State of play: Measure I, the proposed sales tax, would raise an estimated $28 million per year for 20 years to address homelessness, road repairs, police and fire staffing and parks maintenance.
- Two years ago, Escondido voters rejected a ¾ cent tax increase, and in 2020 the city council rejected a proposal to put a similar measure on the ballot.
- All of those efforts were aimed at eliminating the city's annual $11 million structural budget deficit that leaders have instead addressed with short-term fixes.
Zoom in: District 3 appointed councIl member Christian Garcia, a high school teacher and former trustee for Palomar College, is seeking a full term, and has the endorsement of the local Republican Party.

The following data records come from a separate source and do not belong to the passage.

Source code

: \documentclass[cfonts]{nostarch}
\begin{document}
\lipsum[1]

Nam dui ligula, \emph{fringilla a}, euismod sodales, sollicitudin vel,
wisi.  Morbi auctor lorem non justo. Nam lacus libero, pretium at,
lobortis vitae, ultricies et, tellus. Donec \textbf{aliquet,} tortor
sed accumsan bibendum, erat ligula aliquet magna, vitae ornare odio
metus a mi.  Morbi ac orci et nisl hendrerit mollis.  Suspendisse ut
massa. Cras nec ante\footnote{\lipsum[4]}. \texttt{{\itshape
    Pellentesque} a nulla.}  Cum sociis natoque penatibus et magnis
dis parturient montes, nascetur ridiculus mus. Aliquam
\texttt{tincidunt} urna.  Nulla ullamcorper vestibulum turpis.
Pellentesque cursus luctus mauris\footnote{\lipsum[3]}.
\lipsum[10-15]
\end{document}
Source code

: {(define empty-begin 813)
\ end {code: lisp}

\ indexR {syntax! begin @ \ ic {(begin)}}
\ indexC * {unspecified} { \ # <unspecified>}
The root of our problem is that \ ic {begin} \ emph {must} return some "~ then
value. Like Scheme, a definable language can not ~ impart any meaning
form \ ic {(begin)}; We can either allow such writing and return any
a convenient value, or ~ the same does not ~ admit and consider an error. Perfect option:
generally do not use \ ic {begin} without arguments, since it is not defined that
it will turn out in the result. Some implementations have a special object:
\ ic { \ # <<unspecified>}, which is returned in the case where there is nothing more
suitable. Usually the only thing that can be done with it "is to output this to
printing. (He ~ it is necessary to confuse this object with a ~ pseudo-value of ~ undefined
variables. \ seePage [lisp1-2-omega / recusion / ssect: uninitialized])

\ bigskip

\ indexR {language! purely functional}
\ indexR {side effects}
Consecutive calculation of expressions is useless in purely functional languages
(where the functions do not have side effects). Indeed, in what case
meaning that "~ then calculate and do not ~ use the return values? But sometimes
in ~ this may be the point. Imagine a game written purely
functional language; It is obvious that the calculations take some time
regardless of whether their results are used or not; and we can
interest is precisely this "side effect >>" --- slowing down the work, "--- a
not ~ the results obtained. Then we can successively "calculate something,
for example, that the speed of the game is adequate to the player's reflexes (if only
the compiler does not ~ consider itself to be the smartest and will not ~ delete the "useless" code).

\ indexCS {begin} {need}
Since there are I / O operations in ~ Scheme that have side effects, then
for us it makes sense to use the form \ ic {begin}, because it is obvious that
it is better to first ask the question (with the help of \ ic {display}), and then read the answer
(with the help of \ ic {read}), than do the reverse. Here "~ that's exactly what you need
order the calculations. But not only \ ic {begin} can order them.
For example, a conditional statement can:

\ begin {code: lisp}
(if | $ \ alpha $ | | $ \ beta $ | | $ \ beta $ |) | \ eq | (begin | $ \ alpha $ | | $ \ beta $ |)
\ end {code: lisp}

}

- He's running against Veronica Cigarroa, a mental health professional backed by the San Diego County Democratic Party, and Christine Spencer, who has worked in fundraising for Coastal Roots Farm in Encinitas and serves on nonprofit boards in Escondido.
Judy Fitzgerald, a former city planning commissioner and Carlsbad and Oceanside police officer who founded a CrossFit gym in Escondido, is trying to fill the city's open District 4 seat.
- She is endorsed by the local Republican Party and has run on reducing homelessness by treating it as a mental health and addiction problem and increasing funding to law enforcement.
Her opponent, Rod Howell, is a retired Navy veteran and Department of Defense contracting officer who has the Democratic Party's endorsement.
- He has pledged to solve homelessness compassionately by targeting root causes and finding creative ways to fix the city's budget, per the Union-Tribune.
City Treasurer Douglas Shultz is running unopposed for re-election.